The Sunday services usually occupy about six hours, the action sermon, as it is called, and the "fencing of the tables" taking up a large portion of this time; and, after Communion, there is a concluding address, usually of considerable length. At the conclusion of the Monday services, which do not call for special notice, small groups of people may be seen here and there, some probably commenting on what this or that preacher said, others gossiping on quite other matters, while many who make the Communion season the occasion of meeting relatives and friends, are wishing each other good-bye.

We have now referred to the more important features of the Communion season in a Highland parish of to-day. There are various reflections suggested by the event, such as the small number of communicants, and the danger of taking the large number assembled as an evidence of the prevalence of an earnest religious life; but into these and kindred questions the purpose of this book does not require us minutely to enter.

We might say a great deal regarding the theological opinions long prevalent in the far north, but we think the reader may gather from what has already been said what the general character of such opinions is, and how the less inviting of them are beginning to give way to brighter and more genial views. Some persons, imperfectly acquainted with the actual circumstances of the Highlands, entertain a wrong estimate of the religious state of these districts. As already indicated, we have long been accustomed to hear of the narrowness, self-righteousness, and bigotry of the Highlands; but while all these features might be met with up till within the last fifteen years even, in sad abundance, and to this day unhappily may be found in some quarters, the fact cannot be said to be peculiar to the Highlands.
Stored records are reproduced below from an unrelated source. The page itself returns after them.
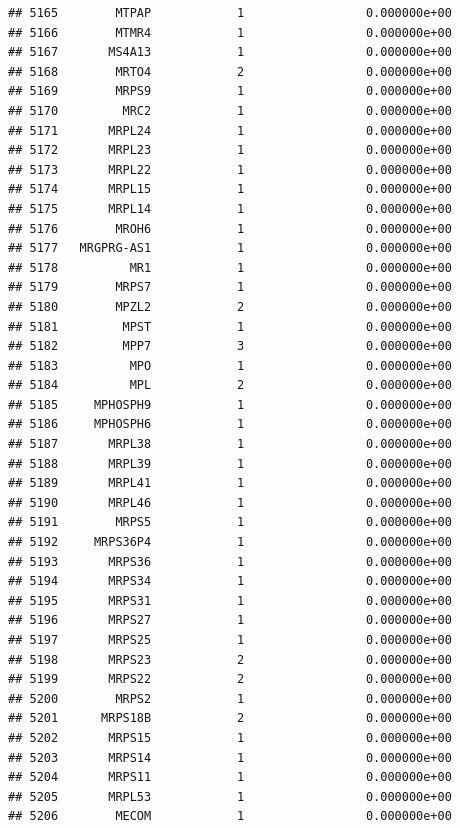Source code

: \documentclass[
]{article}
\begin{document}
\begin{verbatim}
## 5165        MTPAP            1                 0.000000e+00
## 5166        MTMR4            1                 0.000000e+00
## 5167       MS4A13            1                 0.000000e+00
## 5168        MRTO4            2                 0.000000e+00
## 5169        MRPS9            1                 0.000000e+00
## 5170         MRC2            1                 0.000000e+00
## 5171       MRPL24            1                 0.000000e+00
## 5172       MRPL23            1                 0.000000e+00
## 5173       MRPL22            1                 0.000000e+00
## 5174       MRPL15            1                 0.000000e+00
## 5175       MRPL14            1                 0.000000e+00
## 5176        MROH6            1                 0.000000e+00
## 5177   MRGPRG-AS1            1                 0.000000e+00
## 5178          MR1            1                 0.000000e+00
## 5179        MRPS7            1                 0.000000e+00
## 5180        MPZL2            2                 0.000000e+00
## 5181         MPST            1                 0.000000e+00
## 5182         MPP7            3                 0.000000e+00
## 5183          MPO            1                 0.000000e+00
## 5184          MPL            2                 0.000000e+00
## 5185     MPHOSPH9            1                 0.000000e+00
## 5186     MPHOSPH6            1                 0.000000e+00
## 5187       MRPL38            1                 0.000000e+00
## 5188       MRPL39            1                 0.000000e+00
## 5189       MRPL41            1                 0.000000e+00
## 5190       MRPL46            1                 0.000000e+00
## 5191        MRPS5            1                 0.000000e+00
## 5192     MRPS36P4            1                 0.000000e+00
## 5193       MRPS36            1                 0.000000e+00
## 5194       MRPS34            1                 0.000000e+00
## 5195       MRPS31            1                 0.000000e+00
## 5196       MRPS27            1                 0.000000e+00
## 5197       MRPS25            1                 0.000000e+00
## 5198       MRPS23            2                 0.000000e+00
## 5199       MRPS22            2                 0.000000e+00
## 5200        MRPS2            1                 0.000000e+00
## 5201      MRPS18B            2                 0.000000e+00
## 5202       MRPS15            1                 0.000000e+00
## 5203       MRPS14            1                 0.000000e+00
## 5204       MRPS11            1                 0.000000e+00
## 5205       MRPL53            1                 0.000000e+00
## 5206        MECOM            1                 0.000000e+00

\end{verbatim}
\end{document}
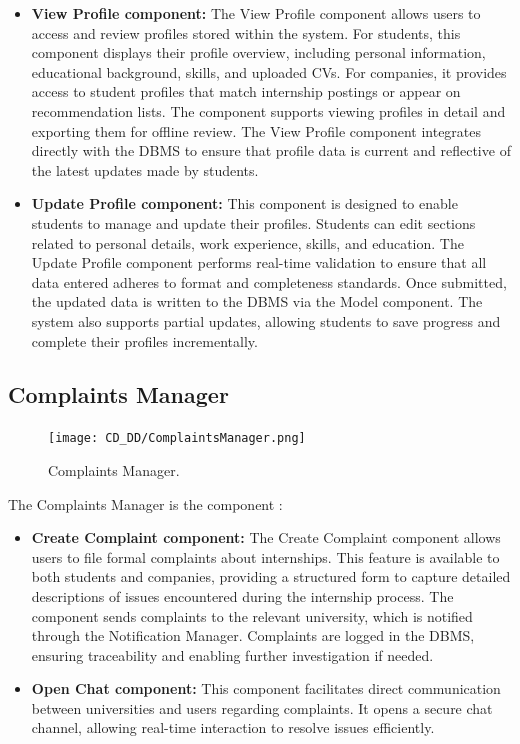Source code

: \begin{itemize}
    \item \textbf{View Profile component:} The View Profile component allows users to access and review profiles stored within the system. For students, this component displays their profile overview, including personal information, educational background, skills, and uploaded CVs. For companies, it provides access to student profiles that match internship postings or appear on recommendation lists. The component supports viewing profiles in detail and exporting them for offline review. The View Profile component integrates directly with the DBMS to ensure that profile data is current and reflective of the latest updates made by students.
    \item \textbf{Update Profile component:} This component is designed to enable students to manage and update their profiles. Students can edit sections related to personal details, work experience, skills, and education. The Update Profile component performs real-time validation to ensure that all data entered adheres to format and completeness standards. Once submitted, the updated data is written to the DBMS via the Model component. The system also supports partial updates, allowing students to save progress and complete their profiles incrementally.
\end{itemize}

\subsection{Complaints Manager}
\label{subsec:complaints_manager}%

\begin{figure}[H]
    \begin{center}
        \texttt{[image: CD\_DD/ComplaintsManager.png]}
        \caption{Complaints Manager.}
        \label{fig:complaints_manager}%
    \end{center}
\end{figure}

\noindent The Complaints Manager is the component :

\begin{itemize}
    \item \textbf{Create Complaint component:} The Create Complaint component allows users to file formal complaints about internships. This feature is available to both students and companies, providing a structured form to capture detailed descriptions of issues encountered during the internship process. The component sends complaints to the relevant university, which is notified through the Notification Manager. Complaints are logged in the DBMS, ensuring traceability and enabling further investigation if needed.
    \item \textbf{Open Chat component:} This component facilitates direct communication between universities and users regarding complaints. It opens a secure chat channel, allowing real-time interaction to resolve issues efficiently.
\end{itemize}


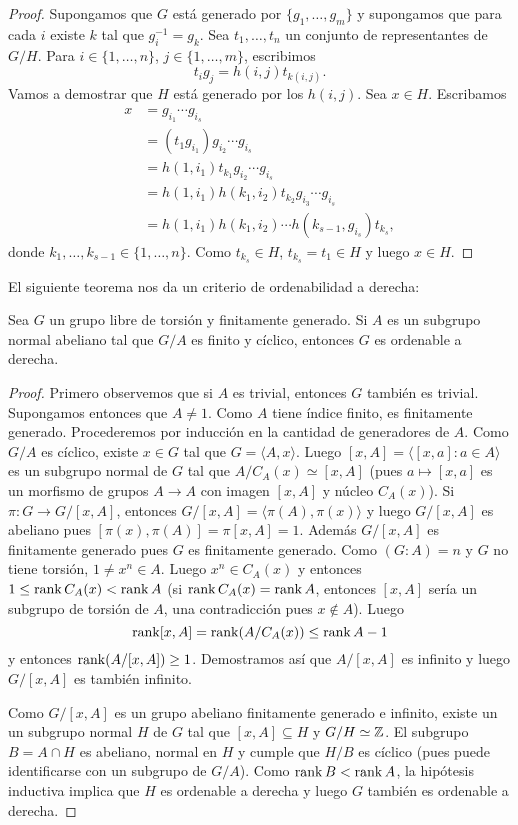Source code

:\begin{proof}
	Supongamos que $G$ está generado por $\{g_1,\dots,g_m\}$ y supongamos que
	para cada $i$ existe $k$ tal que $g_i^{-1}=g_k$. Sea $t_1,\dots,t_n$ un
	conjunto de representantes de $G/H$. Para $i\in\{1,\dots,n\}$,
	$j\in\{1,\dots,m\}$, escribimos
	\[
		t_ig_j=h(i,j)t_{k(i,j)}.
	\]
	Vamos a demostrar que $H$ está generado por los $h(i,j)$. Sea $x\in H$.
	Escribamos 
	\begin{align*}
	x &=g_{i_1}\cdots g_{i_s}\\
	&= (t_1g_{i_1})g_{i_2}\cdots g_{i_s}\\
	&= h(1,i_1)t_{k_1}g_{i_2}\cdots g_{i_s}\\
	&= h(1,i_1)h(k_1,i_2)t_{k_2}g_{i_3}\cdots g_{i_s}\\
	&= h(1,i_1)h(k_1,i_2)\cdots h(k_{s-1},g_{i_s})t_{k_s},
	\end{align*}
	donde $k_1,\dots,k_{s-1}\in\{1,\dots,n\}$. Como $t_{k_s}\in H$,
	$t_{k_s}=t_1\in H$ y luego $x\in H$.
\end{proof}

El siguiente teorema nos da un criterio de ordenabilidad a derecha:

\begin{theorem}
	Sea $G$ un grupo libre de torsión y finitamente generado. Si $A$ es un
	subgrupo normal abeliano tal que $G/A$ es finito y cíclico, entonces $G$ es
	ordenable a derecha.
\end{theorem}

\begin{proof}
	Primero observemos que si $A$ es trivial, entonces $G$ también es trivial.
Supongamos entonces que $A\ne 1$.  Como $A$ tiene índice finito, es finitamente
generado. Procederemos por inducción en la cantidad de generadores de $A$. Como
$G/A$ es cíclico, existe $x\in G$ tal que $G=\langle A,x\rangle$. Luego
$[x,A]=\langle [x,a]:a\in A\rangle$ es un subgrupo normal de $G$ tal que
$A/C_A(x)\simeq [x,A]$ (pues $a\mapsto [x,a]$ es un morfismo de grupos $A\to A$
con imagen $[x,A]$ y núcleo $C_A(x)$). Si $\pi\colon G\to G/[x,A]$, entonces
$G/[x,A]=\langle \pi(A),\pi(x)\rangle$ y luego $G/[x,A]$ es abeliano pues
$[\pi(x),\pi(A)]=\pi[x,A]=1$. Además $G/[x,A]$ es finitamente generado pues $G$
es finitamente generado. Como $(G:A)=n$ y $G$ no tiene torsión, $1\ne x^n\in
A$.  Luego $x^n\in C_A(x)$ y entonces $1\leq \operatorname{rank} C_A(x)<\operatorname{rank} A$ (si $\operatorname{rank}
C_A(x)=\operatorname{rank} A$, entonces $[x,A]$ sería un subgrupo de torsión de $A$, una
contradicción pues $x\not\in A$).  Luego 
\[
\operatorname{rank}[x,A]=\operatorname{rank} (A/C_A(x))\leq\operatorname{rank} A-1
\]
y entonces $\operatorname{rank} (A/[x,A])\geq 1$. Demostramos así que $A/[x,A]$ es infinito y
luego $G/[x,A]$ es también infinito. 

Como $G/[x,A]$ es un grupo abeliano finitamente generado e infinito, existe un
un subgrupo normal $H$ de $G$ tal que $[x,A]\subseteq H$ y $G/H\simeq\mathbb{Z}$. El
subgrupo $B=A\cap H$ es abeliano, normal en $H$ y cumple que $H/B$ es cíclico
(pues puede identificarse con un subgrupo de $G/A$). Como $\operatorname{rank} B<\operatorname{rank} A$, la
hipótesis inductiva implica que $H$ es ordenable a derecha y luego $G$ también
es ordenable a derecha.
\end{proof}

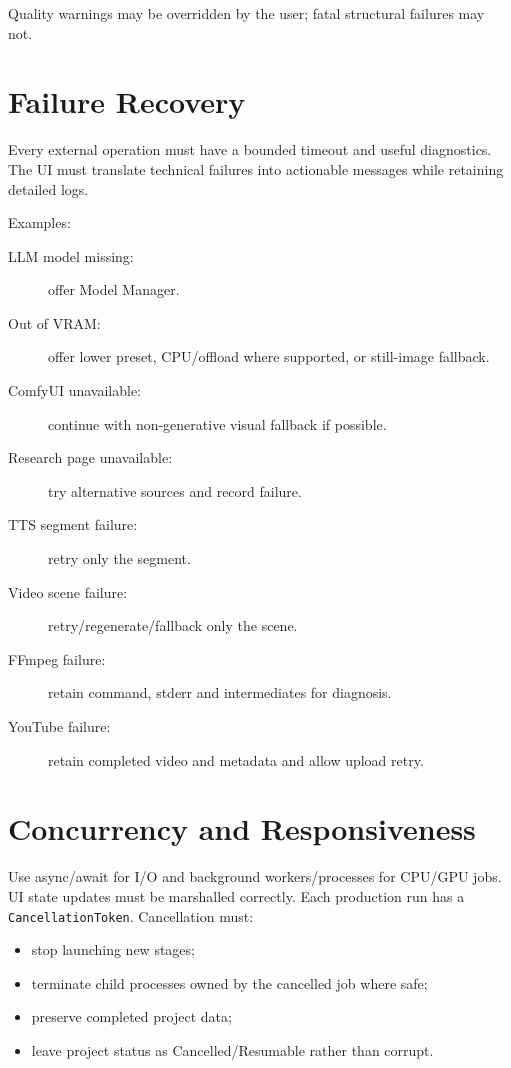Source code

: \documentclass[10pt,journal,compsoc]{IEEEtran}
\begin{document}
Quality warnings may be overridden by the user; fatal structural failures may not.

\section{Failure Recovery}

Every external operation must have a bounded timeout and useful diagnostics. The UI must translate technical failures into actionable messages while retaining detailed logs.

Examples:
\begin{description}
    \item[LLM model missing:] offer Model Manager.
    \item[Out of VRAM:] offer lower preset, CPU/offload where supported, or still-image fallback.
    \item[ComfyUI unavailable:] continue with non-generative visual fallback if possible.
    \item[Research page unavailable:] try alternative sources and record failure.
    \item[TTS segment failure:] retry only the segment.
    \item[Video scene failure:] retry/regenerate/fallback only the scene.
    \item[FFmpeg failure:] retain command, stderr and intermediates for diagnosis.
    \item[YouTube failure:] retain completed video and metadata and allow upload retry.
\end{description}

\section{Concurrency and Responsiveness}

Use async/await for I/O and background workers/processes for CPU/GPU jobs. UI state updates must be marshalled correctly. Each production run has a \texttt{CancellationToken}. Cancellation must:
\begin{itemize}
    \item stop launching new stages;
    \item terminate child processes owned by the cancelled job where safe;
    \item preserve completed project data;
    \item leave project status as Cancelled/Resumable rather than corrupt.
\end{itemize}
\end{document}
Besides, so far especially as the bigotry is concerned, justice to the Highland people requires us to bear in mind that, where the bigotry did, and to any extent yet does exist, the spiritual guides of the bigoted ones arc principally to blame for this unhealthy feature.

We might easily furnish the reader with highly discreditable proofs of the reign of bigotry and Pharisaism in the Highlands, and as easily might it be shown by what section of the people such bigotry was or is most generally shown, but this would serve no good purpose. We prefer to chronicle the fact that such bigotry is dying out, or, at least, that the growth of enlightened public opinion keeps it in check. By way of antidote to the regret one feels on viewing certain aspects of the ecclesiastical situation in the Highlands, during the period especially from fifteen to thirty years ago, it is pleasing to be able to know that in that period, as to-day, there were Highlanders unchilled by the blight of self-righteous bigotry. These latter (it is not worth asking whether they were Established Church or Free Church adherents) untroubled by questions regarding inspiration, technically so called, lived under the daily inspiration of a sense of duty to God and man. They did not, like silly fanatics, that even to-day may be met with, think there was no room on the path to a happy hereafter for any but those of their own denomination. With all the boasted progress of to-day, no better wish for the prosperity of religion in the Highlands can be cherished than that the simple-minded, generous, humble, and tolerant spirit that characterised the persons referred to, might have a wider and a growing sway in Highland parishes of to-day.